▶ **TRY IT**:
Find the word "hypertarget" in the data. Return every line where it appears.
'''
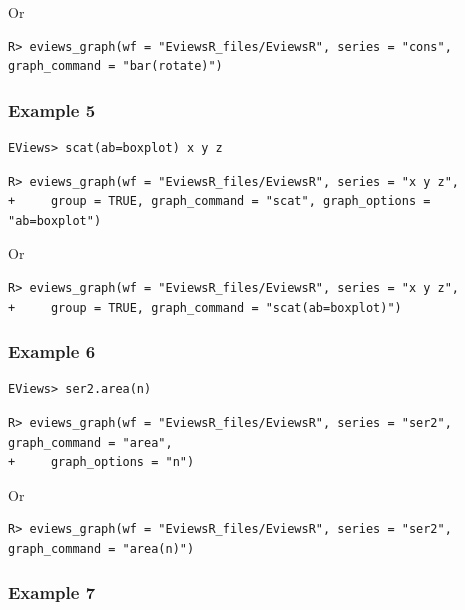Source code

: Or

\begin{verbatim}
R> eviews_graph(wf = "EviewsR_files/EviewsR", series = "cons", graph_command = "bar(rotate)")
\end{verbatim}

\hypertarget{example-5}{%
\subsubsection{Example 5}\label{example-5}}

\begin{verbatim}
EViews> scat(ab=boxplot) x y z
\end{verbatim}

\begin{verbatim}
R> eviews_graph(wf = "EviewsR_files/EviewsR", series = "x y z",
+     group = TRUE, graph_command = "scat", graph_options = "ab=boxplot")
\end{verbatim}

Or

\begin{verbatim}
R> eviews_graph(wf = "EviewsR_files/EviewsR", series = "x y z",
+     group = TRUE, graph_command = "scat(ab=boxplot)")
\end{verbatim}

\hypertarget{example-6}{%
\subsubsection{Example 6}\label{example-6}}

\begin{verbatim}
EViews> ser2.area(n)
\end{verbatim}

\begin{verbatim}
R> eviews_graph(wf = "EviewsR_files/EviewsR", series = "ser2", graph_command = "area",
+     graph_options = "n")
\end{verbatim}

Or

\begin{verbatim}
R> eviews_graph(wf = "EviewsR_files/EviewsR", series = "ser2", graph_command = "area(n)")
\end{verbatim}

\hypertarget{example-7}{%
\subsubsection{Example 7}\label{example-7}}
'''
▶ **EXERCISE RESPONSE**:
\hypertarget{example-5}{%
\hypertarget{example-6}{%
\hypertarget{example-7}{%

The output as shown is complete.